» Exercise instructions
Return all lines from the entries below in which the word "these" is present.

Extracted data entries:
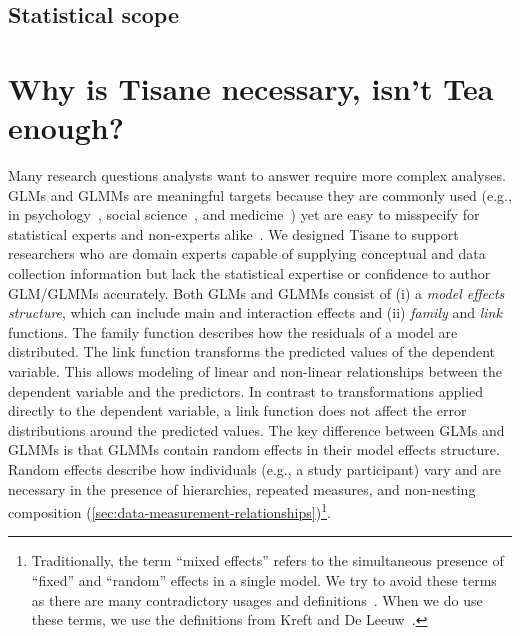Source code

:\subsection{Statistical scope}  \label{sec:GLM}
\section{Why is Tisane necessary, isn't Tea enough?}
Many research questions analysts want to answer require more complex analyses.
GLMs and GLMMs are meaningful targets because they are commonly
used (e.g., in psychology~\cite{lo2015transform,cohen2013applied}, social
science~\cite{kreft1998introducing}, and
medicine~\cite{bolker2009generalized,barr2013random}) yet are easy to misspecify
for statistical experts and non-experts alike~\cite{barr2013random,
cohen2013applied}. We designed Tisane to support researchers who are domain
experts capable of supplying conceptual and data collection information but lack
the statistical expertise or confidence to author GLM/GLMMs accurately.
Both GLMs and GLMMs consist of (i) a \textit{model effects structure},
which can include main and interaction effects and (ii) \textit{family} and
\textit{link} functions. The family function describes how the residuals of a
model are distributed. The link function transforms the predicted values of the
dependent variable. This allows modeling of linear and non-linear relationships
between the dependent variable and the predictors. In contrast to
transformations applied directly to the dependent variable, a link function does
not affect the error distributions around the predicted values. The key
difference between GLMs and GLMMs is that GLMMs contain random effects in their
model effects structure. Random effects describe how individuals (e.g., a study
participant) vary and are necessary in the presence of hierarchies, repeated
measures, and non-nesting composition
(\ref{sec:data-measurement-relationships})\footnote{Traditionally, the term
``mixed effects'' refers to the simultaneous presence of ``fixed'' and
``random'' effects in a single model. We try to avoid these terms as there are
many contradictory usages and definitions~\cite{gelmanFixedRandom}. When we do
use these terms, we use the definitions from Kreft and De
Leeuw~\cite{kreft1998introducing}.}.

---

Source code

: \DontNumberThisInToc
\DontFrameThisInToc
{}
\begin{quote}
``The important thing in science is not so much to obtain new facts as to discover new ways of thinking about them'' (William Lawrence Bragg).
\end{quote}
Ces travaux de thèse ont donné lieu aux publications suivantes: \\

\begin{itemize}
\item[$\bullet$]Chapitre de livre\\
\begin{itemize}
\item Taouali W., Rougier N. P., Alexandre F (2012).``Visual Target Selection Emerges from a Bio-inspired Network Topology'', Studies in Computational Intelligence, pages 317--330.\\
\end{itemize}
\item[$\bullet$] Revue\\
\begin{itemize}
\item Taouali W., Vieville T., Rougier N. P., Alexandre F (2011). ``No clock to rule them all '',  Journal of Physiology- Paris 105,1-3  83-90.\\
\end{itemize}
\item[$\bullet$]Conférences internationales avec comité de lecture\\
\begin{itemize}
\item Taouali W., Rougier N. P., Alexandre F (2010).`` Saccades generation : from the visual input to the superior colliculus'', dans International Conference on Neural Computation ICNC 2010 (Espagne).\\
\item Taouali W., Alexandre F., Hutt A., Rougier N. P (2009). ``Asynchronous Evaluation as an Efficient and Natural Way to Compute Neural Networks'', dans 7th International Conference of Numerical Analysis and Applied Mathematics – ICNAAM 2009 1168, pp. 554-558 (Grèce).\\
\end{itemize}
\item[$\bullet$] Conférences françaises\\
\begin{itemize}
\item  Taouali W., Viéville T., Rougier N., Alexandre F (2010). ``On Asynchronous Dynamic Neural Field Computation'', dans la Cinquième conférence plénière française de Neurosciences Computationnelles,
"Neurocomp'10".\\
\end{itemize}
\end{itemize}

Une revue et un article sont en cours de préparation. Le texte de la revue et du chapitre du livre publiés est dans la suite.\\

---

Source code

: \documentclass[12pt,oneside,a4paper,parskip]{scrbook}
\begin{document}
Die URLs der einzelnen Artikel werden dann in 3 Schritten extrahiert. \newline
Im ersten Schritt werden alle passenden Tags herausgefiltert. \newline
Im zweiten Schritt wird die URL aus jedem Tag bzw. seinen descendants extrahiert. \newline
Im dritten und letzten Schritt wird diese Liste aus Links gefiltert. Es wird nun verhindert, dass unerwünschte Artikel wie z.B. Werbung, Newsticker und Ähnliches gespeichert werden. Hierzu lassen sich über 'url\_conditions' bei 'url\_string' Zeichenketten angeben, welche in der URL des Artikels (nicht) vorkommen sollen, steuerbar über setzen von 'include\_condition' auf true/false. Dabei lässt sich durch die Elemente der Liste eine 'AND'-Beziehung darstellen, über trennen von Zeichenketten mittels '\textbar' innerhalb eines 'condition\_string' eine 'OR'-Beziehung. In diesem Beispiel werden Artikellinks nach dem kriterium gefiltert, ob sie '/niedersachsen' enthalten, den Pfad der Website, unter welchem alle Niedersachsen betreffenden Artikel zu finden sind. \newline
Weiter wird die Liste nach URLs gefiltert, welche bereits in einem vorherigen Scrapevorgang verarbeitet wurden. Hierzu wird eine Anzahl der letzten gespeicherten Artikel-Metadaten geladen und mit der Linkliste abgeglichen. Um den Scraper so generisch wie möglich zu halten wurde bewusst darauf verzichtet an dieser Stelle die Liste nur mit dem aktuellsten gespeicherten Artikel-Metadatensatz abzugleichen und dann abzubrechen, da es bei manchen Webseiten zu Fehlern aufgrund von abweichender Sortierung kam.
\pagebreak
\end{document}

» Task response
``random'' effects in a single model. We try to avoid these terms as there are
use these terms, we use the definitions from Kreft and De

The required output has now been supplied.